Più in generale, mi soffermerei sull’idea di residuo, perché lo spazio poetico è senz’altro residuale e marginale, ma abita tutti i paesaggi, immaginabili e inimmaginabili, dentro e fuori dall’editoria e dentro e fuori dalla poesia. Penso a un tipo particolare di residuo, non a qualcosa che rimane incastrato tra i denti di cui dimenticarsi una volta tolto, ma piuttosto a ciò che rimane o che è in avanzo, e che non può essere ignorato anche quando viene rimosso. Mi immagino più banalmente il canto di una specie di uccello data per estinta, che si risente in luoghi inattesi, dopo aver seguito rotte migratorie ignote. Se è uno spazio, è lo spazio della distanza e ha un infinito potenziale: il poter tornare ovunque sotto forma di fantasma, che con il selvatico/selvaggio condivide un’apertura verso l’Altrove, apre uno spazio sovversivo in cui convivono silenzio e massima significazione.

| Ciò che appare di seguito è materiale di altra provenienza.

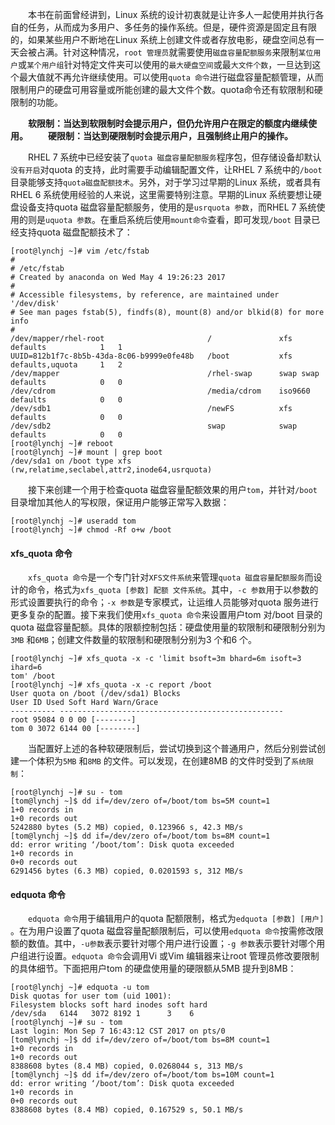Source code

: 　　本书在前面曾经讲到，Linux 系统的设计初衷就是让许多人一起使用并执行各自的任务，从而成为多用户、多任务的操作系统。但是，硬件资源是固定且有限的，如果某些用户不断地在Linux 系统上创建文件或者存放电影，硬盘空间总有一天会被占满。针对这种情况，`root 管理员`就需要使用`磁盘容量配额服务`来限制`某位用户`或`某个用户组`针对特定文件夹可以使用的`最大硬盘空间`或最`大文件个数`，一旦达到这个最大值就不再允许继续使用。可以使用`quota 命令`进行磁盘容量配额管理，从而限制用户的硬盘可用容量或所能创建的最大文件个数。quota命令还有软限制和硬限制的功能。

　　**软限制：当达到软限制时会提示用户，但仍允许用户在限定的额度内继续使用。**
　　**硬限制：当达到硬限制时会提示用户，且强制终止用户的操作。**

　　RHEL 7 系统中已经安装了`quota 磁盘容量配额服务`程序包，但存储设备却默认`没有开启`对quota 的支持，此时需要手动编辑配置文件，让RHEL 7 系统中的`/boot` 目录能够支持`quota磁盘配额技术`。另外，对于学习过早期的Linux 系统，或者具有RHEL 6 系统使用经验的人来说，这里需要特别注意。早期的Linux 系统要想让硬盘设备支持quota 磁盘容量配额服务，使用的是`usrquota 参数`，而RHEL 7 系统使用的则是`uquota 参数`。在重启系统后使用`mount命令`查看，即可发现`/boot` 目录已经支持quota 磁盘配额技术了：

```
[root@lynchj ~]# vim /etc/fstab
#
# /etc/fstab
# Created by anaconda on Wed May 4 19:26:23 2017
#
# Accessible filesystems, by reference, are maintained under '/dev/disk'
# See man pages fstab(5), findfs(8), mount(8) and/or blkid(8) for more info
#
/dev/mapper/rhel-root                       /               xfs         defaults    		1   1
UUID=812b1f7c-8b5b-43da-8c06-b9999e0fe48b   /boot           xfs         defaults,uquota   	1   2
/dev/mapper                                 /rhel-swap      swap swap   defaults    		0   0
/dev/cdrom                                  /media/cdrom    iso9660     defaults    		0   0
/dev/sdb1                                   /newFS          xfs         defaults    		0   0
/dev/sdb2                                   swap            swap        defaults    		0   0
[root@lynchj ~]# reboot
[root@lynchj ~]# mount | grep boot
/dev/sda1 on /boot type xfs (rw,relatime,seclabel,attr2,inode64,usrquota)
```

　　接下来创建一个用于检查quota 磁盘容量配额效果的用户`tom`，并针对`/boot` 目录增加其他人的写权限，保证用户能够正常写入数据：

```
[root@lynchj ~]# useradd tom
[root@lynchj ~]# chmod -Rf o+w /boot
```

#### xfs_quota 命令

　　`xfs_quota 命令`是一个专门针对`XFS文件系统`来管理`quota 磁盘容量配额服务`而设计的命令，格式为`xfs_quota [参数] 配额 文件系统`。其中，`-c 参数`用于以参数的形式设置要执行的命令；`-x 参数`是专家模式，让运维人员能够对quota 服务进行更多复杂的配置。接下来我们使用`xfs_quota 命令`来设置用户tom 对/boot 目录的quota 磁盘容量配额。具体的限额控制包括：硬盘使用量的软限制和硬限制分别为`3MB` 和`6MB`；创建文件数量的软限制和硬限制分别为3 个和6 个。

```
[root@lynchj ~]# xfs_quota -x -c 'limit bsoft=3m bhard=6m isoft=3 ihard=6
tom' /boot
[root@lynchj ~]# xfs_quota -x -c report /boot
User quota on /boot (/dev/sda1) Blocks
User ID Used Soft Hard Warn/Grace
---------- --------------------------------------------------
root 95084 0 0 00 [--------]
tom 0 3072 6144 00 [--------]
```

　　当配置好上述的各种软硬限制后，尝试切换到这个普通用户，然后分别尝试创建一个体积为`5MB` 和`8MB` 的文件。可以发现，在创建8MB 的文件时受到了`系统限制`：

```
[root@lynchj ~]# su - tom
[tom@lynchj ~]$ dd if=/dev/zero of=/boot/tom bs=5M count=1
1+0 records in
1+0 records out
5242880 bytes (5.2 MB) copied, 0.123966 s, 42.3 MB/s
[tom@lynchj ~]$ dd if=/dev/zero of=/boot/tom bs=8M count=1
dd: error writing ‘/boot/tom’: Disk quota exceeded
1+0 records in
0+0 records out
6291456 bytes (6.3 MB) copied, 0.0201593 s, 312 MB/s
```

#### edquota 命令

　　`edquota 命令`用于编辑用户的quota 配额限制，格式为`edquota [参数] [用户] `。在为用户设置了quota 磁盘容量配额限制后，可以使用`edquota 命令`按需修改限额的数值。其中，`-u参数`表示要针对哪个用户进行设置；`-g 参数`表示要针对哪个用户组进行设置。`edquota 命令`会调用Vi 或Vim 编辑器来让root 管理员修改要限制的具体细节。下面把用户tom 的硬盘使用量的硬限额从5MB 提升到8MB：

```
[root@lynchj ~]# edquota -u tom
Disk quotas for user tom (uid 1001):
Filesystem blocks soft hard inodes soft hard
/dev/sda   6144   3072 8192 1      3    6
[root@lynchj ~]# su - tom
Last login: Mon Sep 7 16:43:12 CST 2017 on pts/0
[tom@lynchj ~]$ dd if=/dev/zero of=/boot/tom bs=8M count=1
1+0 records in
1+0 records out
8388608 bytes (8.4 MB) copied, 0.0268044 s, 313 MB/s
[tom@lynchj ~]$ dd if=/dev/zero of=/boot/tom bs=10M count=1
dd: error writing ‘/boot/tom’: Disk quota exceeded
1+0 records in
0+0 records out
8388608 bytes (8.4 MB) copied, 0.167529 s, 50.1 MB/s
```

Questo fantasmatico ripresentarsi può essere problematico perché i fantasmi fanno paura e questo sentimento crea un circolo vizioso di paralisi e chiusura, quando invece dovrebbe portare aperture radicali e spirito d’esplorazione, un momento transitorio che educa al conflitto e alla messa in discussione in primo luogo di sé stessi, come ci insegnano i detective – non a caso – selvaggi di Roberto Bolaño.
Questo è lo spazio poetico, selvaggio e infestato, in cui mi sono persa senza rispondere veramente alla domanda, forse perché non credo che la poesia – editorialmente parlando e come preciso genere letterario – si collochi fuori dalle logiche del mercato che anche in questo ambito dettano le regole del gioco. Se abita il margine è perché è marginalizzata, non per posizionamento politico: questo paradigma andrebbe capovolto, altrimenti la poesia rischia di essere solo qualcosa che non conta nulla perché non vende.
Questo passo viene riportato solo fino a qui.